> [Excerpted data]:
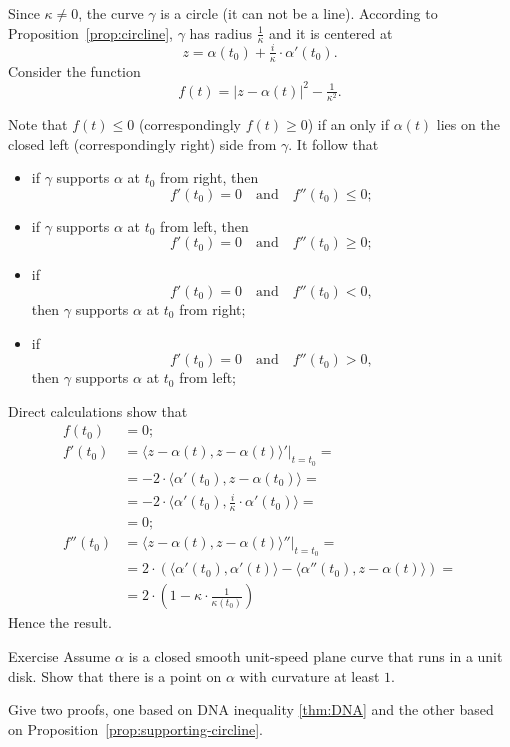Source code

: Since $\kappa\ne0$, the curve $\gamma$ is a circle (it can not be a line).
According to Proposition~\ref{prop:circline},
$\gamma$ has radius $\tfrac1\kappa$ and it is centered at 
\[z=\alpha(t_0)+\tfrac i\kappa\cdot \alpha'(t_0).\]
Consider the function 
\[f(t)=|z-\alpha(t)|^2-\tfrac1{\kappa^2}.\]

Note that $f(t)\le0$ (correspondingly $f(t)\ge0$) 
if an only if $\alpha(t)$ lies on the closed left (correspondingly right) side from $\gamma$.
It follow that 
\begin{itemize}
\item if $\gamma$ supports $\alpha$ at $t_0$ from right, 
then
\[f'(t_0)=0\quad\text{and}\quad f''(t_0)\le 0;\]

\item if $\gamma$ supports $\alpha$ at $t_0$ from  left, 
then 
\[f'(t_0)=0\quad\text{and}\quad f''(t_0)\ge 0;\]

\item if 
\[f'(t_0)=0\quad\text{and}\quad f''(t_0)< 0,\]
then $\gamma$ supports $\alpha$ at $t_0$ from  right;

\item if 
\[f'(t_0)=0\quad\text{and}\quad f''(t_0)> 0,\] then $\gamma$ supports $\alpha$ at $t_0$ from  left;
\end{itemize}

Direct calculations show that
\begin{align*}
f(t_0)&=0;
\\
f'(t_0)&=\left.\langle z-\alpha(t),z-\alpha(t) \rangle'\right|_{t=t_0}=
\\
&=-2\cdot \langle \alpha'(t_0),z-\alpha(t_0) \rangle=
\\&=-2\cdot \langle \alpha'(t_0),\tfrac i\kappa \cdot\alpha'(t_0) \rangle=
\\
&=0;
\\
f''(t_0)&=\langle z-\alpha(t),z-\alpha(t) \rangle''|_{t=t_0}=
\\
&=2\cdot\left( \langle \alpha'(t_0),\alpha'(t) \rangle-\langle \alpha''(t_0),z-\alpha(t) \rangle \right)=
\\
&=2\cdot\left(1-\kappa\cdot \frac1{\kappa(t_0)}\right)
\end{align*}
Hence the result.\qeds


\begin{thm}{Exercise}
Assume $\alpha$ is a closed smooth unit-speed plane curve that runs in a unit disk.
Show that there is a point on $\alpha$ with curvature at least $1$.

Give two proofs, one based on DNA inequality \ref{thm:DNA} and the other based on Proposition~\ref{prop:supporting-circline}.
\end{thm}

> [Instructions to follow]: When a line in the material above includes the word "Proposition", copy that line.

> [Response]:
According to Proposition~\ref{prop:circline},
Give two proofs, one based on DNA inequality \ref{thm:DNA} and the other based on Proposition~\ref{prop:supporting-circline}.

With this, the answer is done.